RankQ beats prior RL methods by 42.7% in low-data vision-based robot learning
Self-supervised action ranking boosts robot success from 43% to 85% in real-world tests.
Reinforcement learning (RL) from pre-collected datasets before online interaction – known as offline-to-online RL – faces a fundamental tension: how to avoid overestimating out-of-distribution actions without blindly cloning potentially suboptimal dataset behaviors. Prior methods impose pessimism by down-weighting unseen actions, but this can anchor the policy to mediocre behaviors. Researchers Andrew Choi and Wei Xu propose RankQ, a new Q-learning objective that replaces uniform down-weighting with a self-supervised multi-term ranking loss. By learning relative action preferences – i.e., which actions are better than others – RankQ shapes the Q-function so that action gradients naturally steer toward higher-quality behaviors rather than simply mimicking the dataset.

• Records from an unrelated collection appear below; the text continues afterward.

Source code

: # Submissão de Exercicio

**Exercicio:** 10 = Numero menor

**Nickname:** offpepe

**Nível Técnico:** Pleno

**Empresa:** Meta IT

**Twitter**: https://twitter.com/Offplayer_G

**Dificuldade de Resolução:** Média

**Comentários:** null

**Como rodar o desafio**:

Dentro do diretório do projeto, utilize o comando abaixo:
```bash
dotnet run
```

The method is evaluated on two challenging settings. On standard sparse-reward D4RL benchmarks, RankQ achieves performance competitive with or superior to seven prior methods. The real impact, however, comes in vision-based robot learning: when fine-tuning a pretrained vision-language-action (VLA) model, RankQ delivers a 42.7% higher simulation success rate than the next best method in a low-data regime. In a high-data setting, it still improves by 13.7% over the next best. Most impressively, RankQ achieves strong sim-to-real transfer, boosting real-world cube stacking success from 43.1% to 84.7% relative to the VLA's initial performance. The work suggests that structured action ordering can replace explicit pessimism for more effective and sample-efficient RL fine-tuning.
- RankQ introduces a self-supervised multi-term ranking loss to enforce structured action ordering, replacing blanket pessimism used in prior offline-to-online RL methods.

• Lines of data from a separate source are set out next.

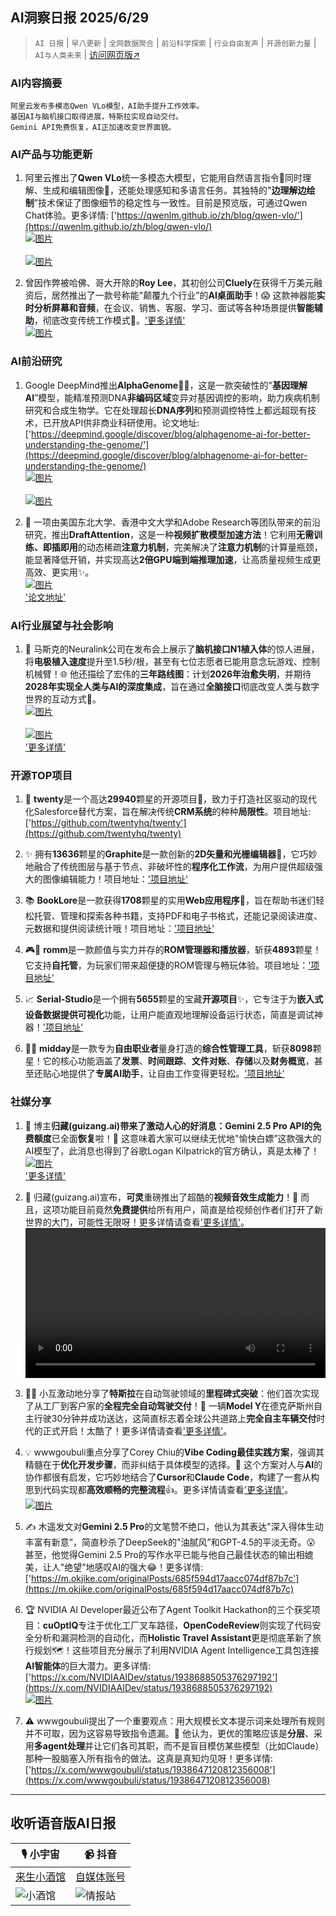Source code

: ## AI洞察日报 2025/6/29

>  `AI 日报` | `早八更新` | `全网数据聚合` | `前沿科学探索` | `行业自由发声` | `开源创新力量` | `AI与人类未来` | [访问网页版↗️](https://ai.hubtoday.app/)



### **AI内容摘要**

```
阿里云发布多模态Qwen VLo模型，AI助手提升工作效率。
基因AI与脑机接口取得进展，特斯拉实现自动交付。
Gemini API免费恢复，AI正加速改变世界面貌。
```



### AI产品与功能更新
1.  阿里云推出了**Qwen VLo**统一多模态大模型，它能用自然语言指令🌟同时理解、生成和编辑图像🎨，还能处理感知和多语言任务。其独特的"**边理解边绘制**”技术保证了图像细节的稳定性与一致性。目前是预览版，可通过Qwen Chat体验。更多详情: ['https://qwenlm.github.io/zh/blog/qwen-vlo/'](https://qwenlm.github.io/zh/blog/qwen-vlo/)
    <br/> [![图片](https://cdn.jsdelivr.net/gh/justlovemaki/imagehub@main/assets/2025/07/news_01jzjerrg8fanrrptq4fyr5snd.png)](https://cdn.jsdelivr.net/gh/justlovemaki/imagehub@main/assets/2025/07/news_01jzjerrg8fanrrptq4fyr5snd.png) <br/>
    <br/> [![图片](https://cdn.jsdelivr.net/gh/justlovemaki/imagehub@main/assets/2025/07/news_01jzjert7kfans47syheqzy7v6.png)](https://cdn.jsdelivr.net/gh/justlovemaki/imagehub@main/assets/2025/07/news_01jzjert7kfans47syheqzy7v6.png) <br/>

2.  曾因作弊被哈佛、哥大开除的**Roy Lee**，其初创公司**Cluely**在获得千万美元融资后，居然推出了一款号称能"颠覆九个行业”的**AI桌面助手**！😱 这款神器能**实时分析屏幕和音频**，在会议、销售、客服、学习、面试等各种场景提供**智能辅助**，彻底改变传统工作模式🚀。['更多详情'](https://www.jiqizhixin.com/articles/2025-06-28-6)
    <br/> [![图片](https://cdn.jsdelivr.net/gh/justlovemaki/imagehub@main/assets/2025/07/news_01jzjery95e6y8c7jwpfmd6d9f.png)](https://cdn.jsdelivr.net/gh/justlovemaki/imagehub@main/assets/2025/07/news_01jzjery95e6y8c7jwpfmd6d9f.png) <br/>

### AI前沿研究
1.  Google DeepMind推出**AlphaGenome**🧬🔬，这是一款突破性的"**基因理解AI**”模型，能精准预测DNA**非编码区域**变异对基因调控的影响，助力疾病机制研究和合成生物学。它在处理超长**DNA序列**和预测调控特性上都远超现有技术，已开放API供非商业科研使用。论文地址: ['https://deepmind.google/discover/blog/alphagenome-ai-for-better-understanding-the-genome/'](https://deepmind.google/discover/blog/alphagenome-ai-for-better-understanding-the-genome/)
    <br/> [![图片](https://cdn.jsdelivr.net/gh/justlovemaki/imagehub@main/assets/2025/07/news_01jzjes019f6w9gth7nfvbh605.png)](https://cdn.jsdelivr.net/gh/justlovemaki/imagehub@main/assets/2025/07/news_01jzjes019f6w9gth7nfvbh605.png) <br/>
    <br/> [![图片](https://cdn.jsdelivr.net/gh/justlovemaki/imagehub@main/assets/2025/07/news_01jzjes367e0dtk2rnxhxryvm9.png)](https://cdn.jsdelivr.net/gh/justlovemaki/imagehub@main/assets/2025/07/news_01jzjes367e0dtk2rnxhxryvm9.png) <br/>

2.  🚀 一项由美国东北大学、香港中文大学和Adobe Research等团队带来的前沿研究，推出**DraftAttention**，这是一种**视频扩散模型加速方法**！它利用**无需训练、即插即用**的动态稀疏**注意力机制**，完美解决了**注意力机制**的计算量瓶颈，能显著降低开销，并实现高达**2倍GPU端到端推理加速**，让高质量视频生成更高效、更实用✨。
    <br/> [![图片](https://cdn.jsdelivr.net/gh/justlovemaki/imagehub@main/assets/2025/07/news_01jzjes6tcfp38n49n5zxdq3qp.png)](https://cdn.jsdelivr.net/gh/justlovemaki/imagehub@main/assets/2025/07/news_01jzjes6tcfp38n49n5zxdq3qp.png) <br/>
    ['论文地址'](https://arxiv.org/abs/2505.14708)

### AI行业展望与社会影响
1.  🚀 马斯克的Neuralink公司在发布会上展示了**脑机接口N1植入体**的惊人进展，将**电极植入速度**提升至1.5秒/根，甚至有七位志愿者已能用意念玩游戏、控制机械臂！🌐 他还描绘了宏伟的**三年路线图**：计划**2026年治愈失明**，并期待**2028年实现全人类与AI的深度集成**，旨在通过**全脑接口**彻底改变人类与数字世界的互动方式🤯。
    <br/> [![图片](https://cdn.jsdelivr.net/gh/justlovemaki/imagehub@main/assets/2025/07/news_01jzjes8j5eqnvbfngwwqp1tmx.jpg)](https://cdn.jsdelivr.net/gh/justlovemaki/imagehub@main/assets/2025/07/news_01jzjes8j5eqnvbfngwwqp1tmx.jpg) <br/>
    <br/> [![图片](https://cdn.jsdelivr.net/gh/justlovemaki/imagehub@main/assets/2025/07/news_01jzjesa4de9ptvakgg2p12mpb.gif)](https://cdn.jsdelivr.net/gh/justlovemaki/imagehub@main/assets/2025/07/news_01jzjesa4de9ptvakgg2p12mpb.gif) <br/>
    ['更多详情'](https://mp.weixin.qq.com/s?__biz=MzI3MTA0MTk1MA==&mid=2652605172&idx=1&sn=af0348a245d7f79f539ea6839caf05b2)

### 开源TOP项目
1.  🌟 **twenty**是一个高达**29940**颗星的开源项目🚀，致力于打造社区驱动的现代化Salesforce替代方案，旨在解决传统**CRM系统**的种种**局限性**。项目地址: ['https://github.com/twentyhq/twenty'](https://github.com/twentyhq/twenty)

2.  ✨ 拥有**13636**颗星的**Graphite**是一款创新的**2D矢量和光栅编辑器**🎨，它巧妙地融合了传统图层与基于节点、非破坏性的**程序化工作流**，为用户提供超级强大的图像编辑能力！项目地址：['项目地址'](https://github.com/GraphiteEditor/Graphite)

3.  📚 **BookLore**是一款获得**1708**颗星的实用**Web应用程序**📖，旨在帮助书迷们轻松托管、管理和探索各种书籍，支持PDF和电子书格式，还能记录阅读进度、元数据和提供阅读统计哦！项目地址：['项目地址'](https://github.com/adityachandelgit/BookLore)

4.  🎮🌟 **romm**是一款颜值与实力并存的**ROM管理器和播放器**，斩获**4893**颗星！它支持**自托管**，为玩家们带来超便捷的ROM管理与畅玩体验。项目地址：['项目地址'](https://github.com/rommapp/romm)

5.  📈 **Serial-Studio**是一个拥有**5655**颗星的宝藏**开源项目**✨，它专注于为**嵌入式设备数据提供可视化**功能，让用户能直观地理解设备运行状态，简直是调试神器！['项目地址'](https://github.com/Serial-Studio/Serial-Studio)

6.  💼🚀 **midday**是一款专为**自由职业者**量身打造的**综合性管理工具**，斩获**8098**颗星！它的核心功能涵盖了**发票**、**时间跟踪**、**文件对账**、**存储**以及**财务概览**，甚至还贴心地提供了**专属AI助手**，让自由工作变得更轻松。['项目地址'](https://github.com/midday-ai/midday)

### 社媒分享
1.  🎉 博主**归藏(guizang.ai)**带来了激动人心的好消息：**Gemini 2.5 Pro API**的**免费额度**已全面**恢复**啦！🥳 这意味着大家可以继续无忧地"愉快白嫖”这款强大的AI模型了，此消息也得到了谷歌Logan Kilpatrick的官方确认，真是太棒了！
    <br/> [![图片](https://cdn.jsdelivr.net/gh/justlovemaki/imagehub@main/assets/2025/07/news_01jzjesdvke9z977t05ypmrb7j.jpg)](https://cdn.jsdelivr.net/gh/justlovemaki/imagehub@main/assets/2025/07/news_01jzjesdvke9z977t05ypmrb7j.jpg) <br/>
    ['更多详情'](https://x.com/op7418/status/1938895703608316011)

2.  🎵 归藏(guizang.ai)宣布，**可灵**重磅推出了超酷的**视频音效生成能力**！🤩 而且，这项功能目前竟然**免费提供**给所有用户，简直是给视频创作者们打开了新世界的大门，可能性无限呀！更多详情请查看['更多详情'](https://x.com/op7418/status/1938894186742485484)。
    <video src="https://cdn.jsdelivr.net/gh/justlovemaki/imagehub@main/assets/2025/07/news_01jzjeshhyeyebjxt31yqgjwqv.mp4" controls="controls" width="100%"></video>

3.  🚗💨 小互激动地分享了**特斯拉**在自动驾驶领域的**里程碑式突破**：他们首次实现了从工厂到客户家的**全程完全自动驾驶交付**！🎉 一辆**Model Y**在德克萨斯州自主行驶30分钟并成功送达，这简直标志着全球公共道路上**完全自主车辆交付**时代的正式开启！太酷了！更多详情请查看['更多详情'](https://x.com/imxiaohu/status/1938848110115201068)。
    </video>

4.  💡 wwwgoubuli重点分享了Corey Chiu的**Vibe Coding最佳实践方案**，强调其精髓在于**优化开发步骤**，而非纠结于具体模型的选择。🤔 这个方案对人与**AI**的协作都很有启发，它巧妙地结合了**Cursor**和**Claude Code**，构建了一套从构思到代码实现都**高效顺畅的完整流程**👍。更多详情请查看['更多详情'](https://x.com/wwwgoubuli/status/1938794235106558301)。
    <br/> [![图片](https://cdn.jsdelivr.net/gh/justlovemaki/imagehub@main/assets/2025/07/news_01jzjesp98eftr0nfbf6qn24km.jpg)](https://cdn.jsdelivr.net/gh/justlovemaki/imagehub@main/assets/2025/07/news_01jzjesp98eftr0nfbf6qn24km.jpg) <br/>

5.  ✍️ 木遥发文对**Gemini 2.5 Pro**的文笔赞不绝口，他认为其表达"深入得体生动丰富有新意”，简直秒杀了DeepSeek的"油腻风”和GPT-4.5的平淡无奇。😮 甚至，他觉得Gemini 2.5 Pro的写作水平已能与他自己最佳状态的输出相媲美，让人"绝望”地感叹AI的强大😂！更多详情: ['https://m.okjike.com/originalPosts/685f594d17aacc074df87b7c'](https://m.okjike.com/originalPosts/685f594d17aacc074df87b7c)

6.  🏆 NVIDIA AI Developer最近公布了Agent Toolkit Hackathon的三个获奖项目：**cuOptIQ**专注于优化工厂叉车路径，**OpenCodeReview**则实现了代码安全分析和漏洞检测的自动化，而**Holistic Travel Assistant**更是彻底革新了旅行规划🗺️！这些项目充分展示了利用NVIDIA Agent Intelligence工具包连接**AI智能体**的巨大潜力。更多详情: ['https://x.com/NVIDIAAIDev/status/1938688505376297192'](https://x.com/NVIDIAAIDev/status/1938688505376297192)
    <br/> [![图片](https://cdn.jsdelivr.net/gh/justlovemaki/imagehub@main/assets/2025/07/news_01jzjet347ecbsp8r2kchfc29k.jpg)](https://cdn.jsdelivr.net/gh/justlovemaki/imagehub@main/assets/2025/07/news_01jzjet347ecbsp8r2kchfc29k.jpg) <br/>

7.  ⚠️ wwwgoubuli提出了一个重要观点：用大规模长文本提示词来处理所有规则并不可取，因为这容易导致指令遗漏。🤔 他认为，更优的策略应该是**分层**、采用**多agent处理**并让它们各司其职，而不是盲目模仿某些模型（比如Claude）那种一股脑塞入所有指令的做法。这真是真知灼见呀！更多详情: ['https://x.com/wwwgoubuli/status/1938647120812356008'](https://x.com/wwwgoubuli/status/1938647120812356008)

---

## **收听语音版AI日报**

| 🎙️ **小宇宙** | 📹 **抖音** |
| --- | --- |
| [来生小酒馆](https://www.xiaoyuzhoufm.com/podcast/683c62b7c1ca9cf575a5030e)  |   [自媒体账号](https://www.douyin.com/user/MS4wLjABAAAAwpwqPQlu38sO38VyWgw9ZjDEnN4bMR5j8x111UxpseHR9DpB6-CveI5KRXOWuFwG)| 
| ![小酒馆](https://cdn.jsdelivr.net/gh/justlovemaki/imagehub@main/logo/f959f7984e9163fc50d3941d79a7f262.md.png) | ![情报站](https://cdn.jsdelivr.net/gh/justlovemaki/imagehub@main/logo/7fc30805eeb831e1e2baa3a240683ca3.md.png) |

- On D4RL benchmarks, RankQ matches or outperforms seven prior methods, including conservative approaches like CQL.
- In vision-based robot fine-tuning, RankQ boosts real-world cube stacking success from 43.1% to 84.7% and achieves 42.7% higher simulation success over the next best method in low-data settings.
Why It Matters
RankQ makes fine-tuning pretrained robot models dramatically more sample-efficient, enabling real-world skill transfer with fewer demonstrations.